Vinimos a esta vida a aprender y ser felices y en ese camino tenemos un “enemigo constante” que es nuestro ego. El ego es muy engañoso, aparece cuando menos lo esperamos y está muchas veces camuflado de buenas intenciones que nos hace difícil reconocerlo.
El ego está enfocado en mí mientras que el amor está enfocado no solo en mí sino en los demás. El ego piensa en recibir y ser reconocido ante las demás personas y el amor solo piensa en dar en el más absoluto anonimato.
Hasta acá parecería fácil detectarlo, pero lo peligroso de él es que se disfraza y se mezcla con buenos actos y muchas veces no lo percibimos, pero ahí está.
Cuando hablamos ante varias personas o frente a alguien que consideramos importante ¿lo hacemos para dar un aporte al tema que se está tratando o para mostrar que sabemos y entonces nos admiren?

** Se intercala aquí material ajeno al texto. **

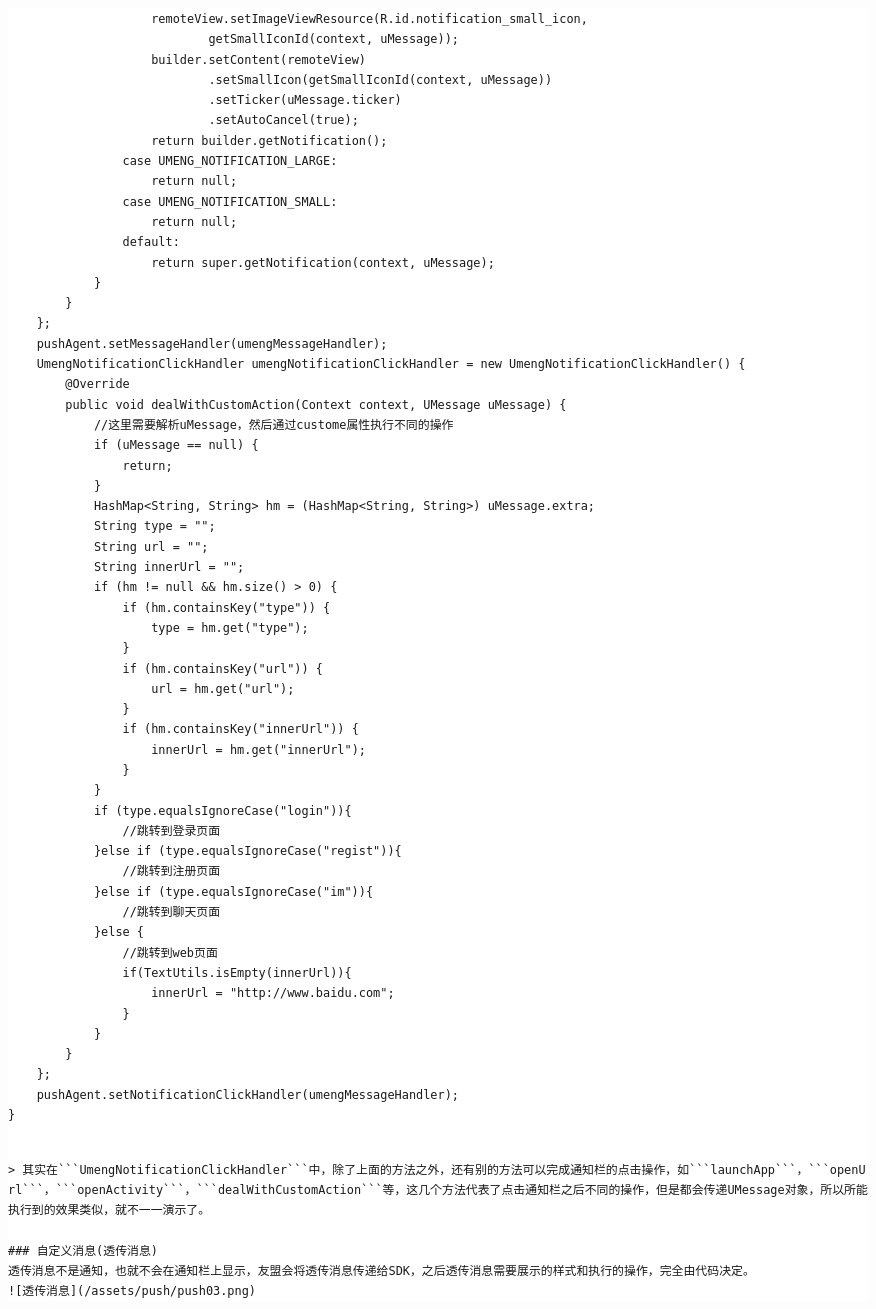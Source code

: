                         remoteView.setImageViewResource(R.id.notification_small_icon,
                                getSmallIconId(context, uMessage));
                        builder.setContent(remoteView)
                                .setSmallIcon(getSmallIconId(context, uMessage))
                                .setTicker(uMessage.ticker)
                                .setAutoCancel(true);
                        return builder.getNotification();
                    case UMENG_NOTIFICATION_LARGE:
                        return null;
                    case UMENG_NOTIFICATION_SMALL:
                        return null;
                    default:
                        return super.getNotification(context, uMessage);
                }
            }
        };
        pushAgent.setMessageHandler(umengMessageHandler);
        UmengNotificationClickHandler umengNotificationClickHandler = new UmengNotificationClickHandler() {
            @Override
            public void dealWithCustomAction(Context context, UMessage uMessage) {
                //这里需要解析uMessage，然后通过custome属性执行不同的操作
                if (uMessage == null) {
                    return;
                }
                HashMap<String, String> hm = (HashMap<String, String>) uMessage.extra;
                String type = "";
                String url = "";
                String innerUrl = "";
                if (hm != null && hm.size() > 0) {
                    if (hm.containsKey("type")) {
                        type = hm.get("type");
                    }
                    if (hm.containsKey("url")) {
                        url = hm.get("url");
                    }
                    if (hm.containsKey("innerUrl")) {
                        innerUrl = hm.get("innerUrl");
                    }
                }
                if (type.equalsIgnoreCase("login")){
                    //跳转到登录页面
                }else if (type.equalsIgnoreCase("regist")){
                    //跳转到注册页面
                }else if (type.equalsIgnoreCase("im")){
                    //跳转到聊天页面
                }else {
                    //跳转到web页面
                    if(TextUtils.isEmpty(innerUrl)){
                        innerUrl = "http://www.baidu.com";
                    }
                }
            }
        };
        pushAgent.setNotificationClickHandler(umengMessageHandler);
    }
 ```

> 其实在```UmengNotificationClickHandler```中，除了上面的方法之外，还有别的方法可以完成通知栏的点击操作，如```launchApp```，```openUrl```，```openActivity```，```dealWithCustomAction```等，这几个方法代表了点击通知栏之后不同的操作，但是都会传递UMessage对象，所以所能执行到的效果类似，就不一一演示了。

### 自定义消息(透传消息)
透传消息不是通知，也就不会在通知栏上显示，友盟会将透传消息传递给SDK，之后透传消息需要展示的样式和执行的操作，完全由代码决定。
![透传消息](/assets/push/push03.png)
 ```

Cuando ayudamos a superar algo a alguien, ¿queremos que se sepa que fue gracias a nosotros que pudo hacerlo? ¿Si un proyecto de equipo se transforma en éxito y fue por una idea que nosotros tuvimos queremos que eso trascienda?
Estas situaciones son naturales y a todos nos ha tocado en algún momento sentirlas, lo importante es saber que existen, que están ahí muy cerca y si de verdad queremos ir creciendo es vital aprender a descubrirlas antes que se manifiesten y poder así de a poco ir matando la parte negativa de nuestro ego.
Poder liberarnos del ego es entender que valemos por lo que somos, no necesitamos demostrar que sabemos, que somos valiosos o dignos de admiración. Es comprender que el reconocimiento de los demás no aumenta nuestro valor.
Para ello, tenemos un arma muy poderosa y es antes de hablar, antes de actuar preguntarnos: ¿para qué lo voy a hacer? ¿Qué quiero lograr? La intención lo transforma todo, un mismo acto puede ser totalmente distinto según qué nos motive a hacerlo.
Todo lo que sale de nosotros lo hace impulsado por una fuerza, un propósito y es tan poderoso que influye en las palabras que usamos, la forma en que nos movemos y cómo lo decimos. Si nuestra intención es aportar, inconscientemente elegimos palabras enfocadas en el otro y no en nosotros, ésta intención se percibe en el aire, es invisible pero el otro la siente y hace que nuestras palabras tengan el poder de llegar y acariciar. Como expresa Mahatma Gandhi: “Cuando el ego muere, el alma despierta”.